- **What to do**
Please return all lines of the data below containing the string "loaderContext".

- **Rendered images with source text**
↓
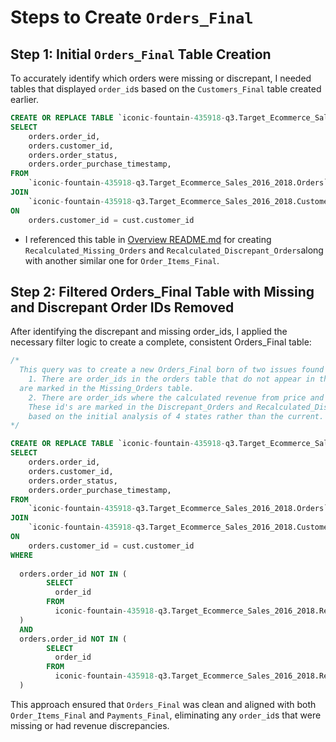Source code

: # Steps to Create `Orders_Final`

## Step 1: Initial `Orders_Final` Table Creation

To accurately identify which orders were missing or discrepant, I needed tables that displayed `order_id`s based on the `Customers_Final` table created earlier.
```sql
CREATE OR REPLACE TABLE `iconic-fountain-435918-q3.Target_Ecommerce_Sales_2016_2018.Orders_Final` AS 
SELECT 
    orders.order_id,
    orders.customer_id,
    orders.order_status,
    orders.order_purchase_timestamp,
FROM 
    `iconic-fountain-435918-q3.Target_Ecommerce_Sales_2016_2018.Orders` AS orders
JOIN 
    `iconic-fountain-435918-q3.Target_Ecommerce_Sales_2016_2018.Customers_Final` AS cust
ON 
    orders.customer_id = cust.customer_id
```

- I referenced this table in [Overview README.md](../README.md) for creating `Recalculated_Missing_Orders` and `Recalculated_Discrepant_Orders`along with another similar one for `Order_Items_Final`.

## Step 2: Filtered Orders_Final Table with Missing and Discrepant Order IDs Removed

After identifying the discrepant and missing order_ids, I applied the necessary filter logic to create a complete, consistent Orders_Final table:

```sql
/* 
  This query was to create a new Orders_Final born of two issues found during initial cleaning and analysis.
    1. There are order_ids in the orders table that do not appear in the Order Items table. Those order_ids
  are marked in the Missing_Orders table.
    2. There are order_ids where the calculated revenue from price and freight do not match the total payment value
    These id's are marked in the Discrepant_Orders and Recalculated_Discrepant_orders tables. The first holds the order_ids 
    based on the initial analysis of 4 states rather than the current. The recalculated considers these new ids. 
*/

CREATE OR REPLACE TABLE `iconic-fountain-435918-q3.Target_Ecommerce_Sales_2016_2018.Orders_Final` AS 
SELECT 
    orders.order_id,
    orders.customer_id,
    orders.order_status,
    orders.order_purchase_timestamp,
FROM 
    `iconic-fountain-435918-q3.Target_Ecommerce_Sales_2016_2018.Orders` AS orders
JOIN 
    `iconic-fountain-435918-q3.Target_Ecommerce_Sales_2016_2018.Customers_Final` AS cust
ON 
    orders.customer_id = cust.customer_id
WHERE 
 
  orders.order_id NOT IN (
        SELECT 
          order_id 
        FROM 
          iconic-fountain-435918-q3.Target_Ecommerce_Sales_2016_2018.Recalculated_Missing_Orders
  )
  AND
  orders.order_id NOT IN (
        SELECT 
          order_id 
        FROM 
          iconic-fountain-435918-q3.Target_Ecommerce_Sales_2016_2018.Recalculated_Discrepant_Orders
  )
```

This approach ensured that `Orders_Final` was clean and aligned with both `Order_Items_Final` and `Payments_Final`, eliminating any `order_id`s that were missing or had revenue discrepancies.
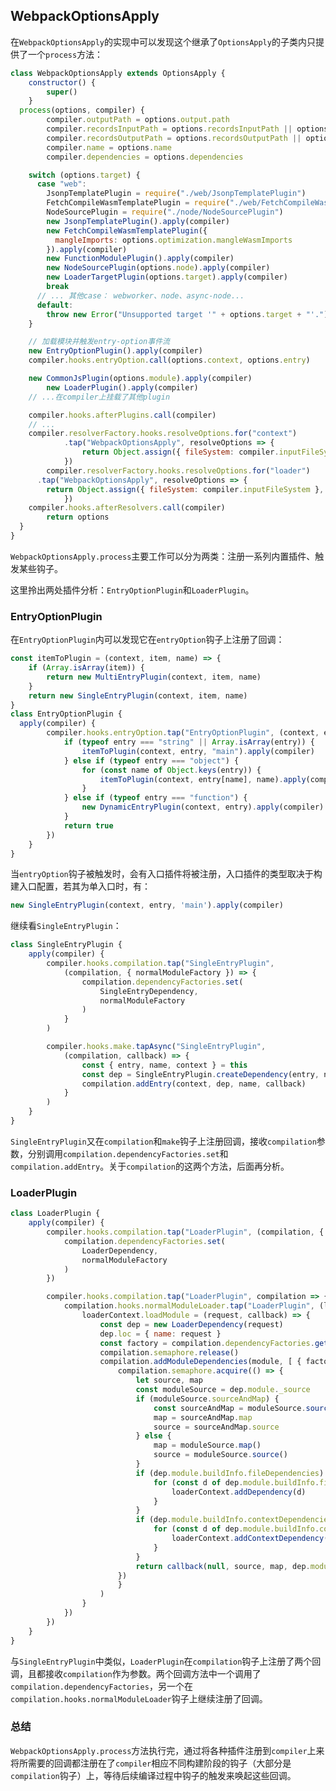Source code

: ## WebpackOptionsApply

在`WebpackOptionsApply`的实现中可以发现这个继承了`OptionsApply`的子类内只提供了一个`process`方法：
```js
class WebpackOptionsApply extends OptionsApply {
	constructor() {
		super()
	}
  process(options, compiler) {
		compiler.outputPath = options.output.path
		compiler.recordsInputPath = options.recordsInputPath || options.recordsPath
		compiler.recordsOutputPath = options.recordsOutputPath || options.recordsPath
		compiler.name = options.name
		compiler.dependencies = options.dependencies

    switch (options.target) {
      case "web":
        JsonpTemplatePlugin = require("./web/JsonpTemplatePlugin")
        FetchCompileWasmTemplatePlugin = require("./web/FetchCompileWasmTemplatePlugin")
        NodeSourcePlugin = require("./node/NodeSourcePlugin")
        new JsonpTemplatePlugin().apply(compiler)
        new FetchCompileWasmTemplatePlugin({
          mangleImports: options.optimization.mangleWasmImports
        }).apply(compiler)
        new FunctionModulePlugin().apply(compiler)
        new NodeSourcePlugin(options.node).apply(compiler)
        new LoaderTargetPlugin(options.target).apply(compiler)
        break
      // ... 其他case： webworker、node、async-node...
      default:
        throw new Error("Unsupported target '" + options.target + "'.")
    }

    // 加载模块并触发entry-option事件流
    new EntryOptionPlugin().apply(compiler)
    compiler.hooks.entryOption.call(options.context, options.entry)

    new CommonJsPlugin(options.module).apply(compiler)
		new LoaderPlugin().apply(compiler)
    // ...在compiler上挂载了其他plugin

    compiler.hooks.afterPlugins.call(compiler)
    // ...
    compiler.resolverFactory.hooks.resolveOptions.for("context")
			.tap("WebpackOptionsApply", resolveOptions => {
				return Object.assign({ fileSystem: compiler.inputFileSystem, resolveToContext: true }, cachedCleverMerge(options.resolve, resolveOptions))
			})
		compiler.resolverFactory.hooks.resolveOptions.for("loader")
      .tap("WebpackOptionsApply", resolveOptions => {
        return Object.assign({ fileSystem: compiler.inputFileSystem }, cachedCleverMerge(options.resolveLoader, resolveOptions))
			})
    compiler.hooks.afterResolvers.call(compiler)
		return options
  }
}
```

`WebpackOptionsApply.process`主要工作可以分为两类：注册一系列内置插件、触发某些钩子。

这里拎出两处插件分析：`EntryOptionPlugin`和`LoaderPlugin`。

### EntryOptionPlugin
在`EntryOptionPlugin`内可以发现它在`entryOption`钩子上注册了回调：
```js
const itemToPlugin = (context, item, name) => {
	if (Array.isArray(item)) {
		return new MultiEntryPlugin(context, item, name)
	}
	return new SingleEntryPlugin(context, item, name)
}
class EntryOptionPlugin {
  apply(compiler) {
		compiler.hooks.entryOption.tap("EntryOptionPlugin", (context, entry) => {
			if (typeof entry === "string" || Array.isArray(entry)) {
				itemToPlugin(context, entry, "main").apply(compiler)
			} else if (typeof entry === "object") {
				for (const name of Object.keys(entry)) {
					itemToPlugin(context, entry[name], name).apply(compiler)
				}
			} else if (typeof entry === "function") {
				new DynamicEntryPlugin(context, entry).apply(compiler)
			}
			return true
		})
	}
}
```

当`entryOption`钩子被触发时，会有入口插件将被注册，入口插件的类型取决于构建入口配置，若其为单入口时，有：
```js
new SingleEntryPlugin(context, entry, 'main').apply(compiler)
```

继续看`SingleEntryPlugin`：
```js
class SingleEntryPlugin {
	apply(compiler) {
		compiler.hooks.compilation.tap("SingleEntryPlugin",
			(compilation, { normalModuleFactory }) => {
				compilation.dependencyFactories.set(
					SingleEntryDependency,
					normalModuleFactory
				)
			}
		)

		compiler.hooks.make.tapAsync("SingleEntryPlugin",
			(compilation, callback) => {
				const { entry, name, context } = this
				const dep = SingleEntryPlugin.createDependency(entry, name)
				compilation.addEntry(context, dep, name, callback)
			}
		)
	}
}
```

`SingleEntryPlugin`又在`compilation`和`make`钩子上注册回调，接收`compilation`参数，分别调用`compilation.dependencyFactories.set`和`compilation.addEntry`。关于`compilation`的这两个方法，后面再分析。

### LoaderPlugin
```js
class LoaderPlugin {
	apply(compiler) {
		compiler.hooks.compilation.tap("LoaderPlugin", (compilation, { normalModuleFactory }) => {
			compilation.dependencyFactories.set(
				LoaderDependency,
				normalModuleFactory
			)
		})

		compiler.hooks.compilation.tap("LoaderPlugin", compilation => {
			compilation.hooks.normalModuleLoader.tap("LoaderPlugin", (loaderContext, module) => {
				loaderContext.loadModule = (request, callback) => {
					const dep = new LoaderDependency(request)
					dep.loc = { name: request }
					const factory = compilation.dependencyFactories.get(dep.constructor)
					compilation.semaphore.release()
					compilation.addModuleDependencies(module, [ { factory, dependencies: [dep] } ], true, "lm", true, () => {
						compilation.semaphore.acquire(() => {
							let source, map
							const moduleSource = dep.module._source
							if (moduleSource.sourceAndMap) {
								const sourceAndMap = moduleSource.sourceAndMap()
								map = sourceAndMap.map
								source = sourceAndMap.source
							} else {
								map = moduleSource.map()
								source = moduleSource.source()
							}
							if (dep.module.buildInfo.fileDependencies) {
								for (const d of dep.module.buildInfo.fileDependencies) {
									loaderContext.addDependency(d)
								}
							}
							if (dep.module.buildInfo.contextDependencies) {
								for (const d of dep.module.buildInfo.contextDependencies) {
									loaderContext.addContextDependency(d)
								}
							}
							return callback(null, source, map, dep.module)
						})
						}
					)
				}
			})
		})
	}
}
```

与`SingleEntryPlugin`中类似，`LoaderPlugin`在`compilation`钩子上注册了两个回调，且都接收`compilation`作为参数。两个回调方法中一个调用了`compilation.dependencyFactories`，另一个在`compilation.hooks.normalModuleLoader`钩子上继续注册了回调。

### 总结
`WebpackOptionsApply.process`方法执行完，通过将各种插件注册到`compiler`上来将所需要的回调都注册在了`compiler`相应不同构建阶段的钩子（大部分是`compilation`钩子）上，等待后续编译过程中钩子的触发来唤起这些回调。
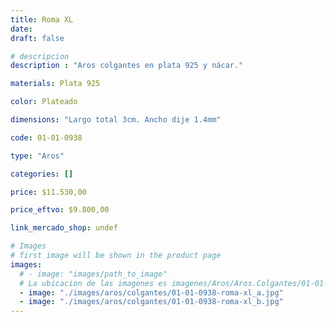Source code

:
 ```yaml
---
title: Roma XL
date: 
draft: false

# descripcion
description : "Aros colgantes en plata 925 y nácar."

materials: Plata 925

color: Plateado

dimensions: "Largo total 3cm. Ancho dije 1.4mm"

code: 01-01-0938

type: "Aros"

categories: []

price: $11.530,00

price_eftvo: $9.800,00

link_mercado_shop: undef

# Images
# first image will be shown in the product page
images:
  # - image: "images/path_to_image"
  # La ubicacion de las imagenes es imagenes/Aros/Aros.Colgantes/01-01-0938-roma-xl
  - image: "./images/aros/colgantes/01-01-0938-roma-xl_a.jpg"
  - image: "./images/aros/colgantes/01-01-0938-roma-xl_b.jpg"
---
```

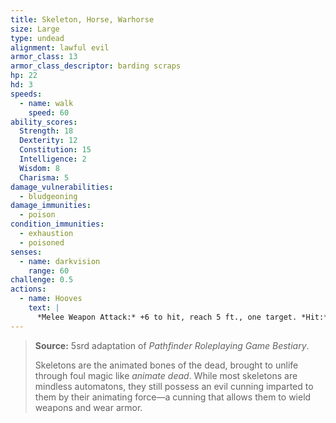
 ```yaml
---
title: Skeleton, Horse, Warhorse
size: Large
type: undead
alignment: lawful evil
armor_class: 13
armor_class_descriptor: barding scraps
hp: 22
hd: 3
speeds:
  - name: walk
    speed: 60
ability_scores:
  Strength: 18
  Dexterity: 12
  Constitution: 15
  Intelligence: 2
  Wisdom: 8
  Charisma: 5
damage_vulnerabilities:
  - bludgeoning
damage_immunities:
  - poison
condition_immunities:
  - exhaustion
  - poisoned
senses:
  - name: darkvision
    range: 60
challenge: 0.5
actions:
  - name: Hooves
    text: |
      *Melee Weapon Attack:* +6 to hit, reach 5 ft., one target. *Hit:* 11 (2d6 + 4) bludgeoning damage.
---
```


> **Source:** 5srd adaptation of *Pathfinder Roleplaying Game Bestiary*.
>
> Skeletons are the animated bones of the dead, brought to unlife through foul magic like *animate dead*. While most skeletons are mindless automatons, they still possess an evil cunning imparted to them by their animating force—a cunning that allows them to wield weapons and wear armor.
↑
- **Task output**
			compilation.hooks.normalModuleLoader.tap("LoaderPlugin", (loaderContext, module) => {
				loaderContext.loadModule = (request, callback) => {
									loaderContext.addDependency(d)
									loaderContext.addContextDependency(d)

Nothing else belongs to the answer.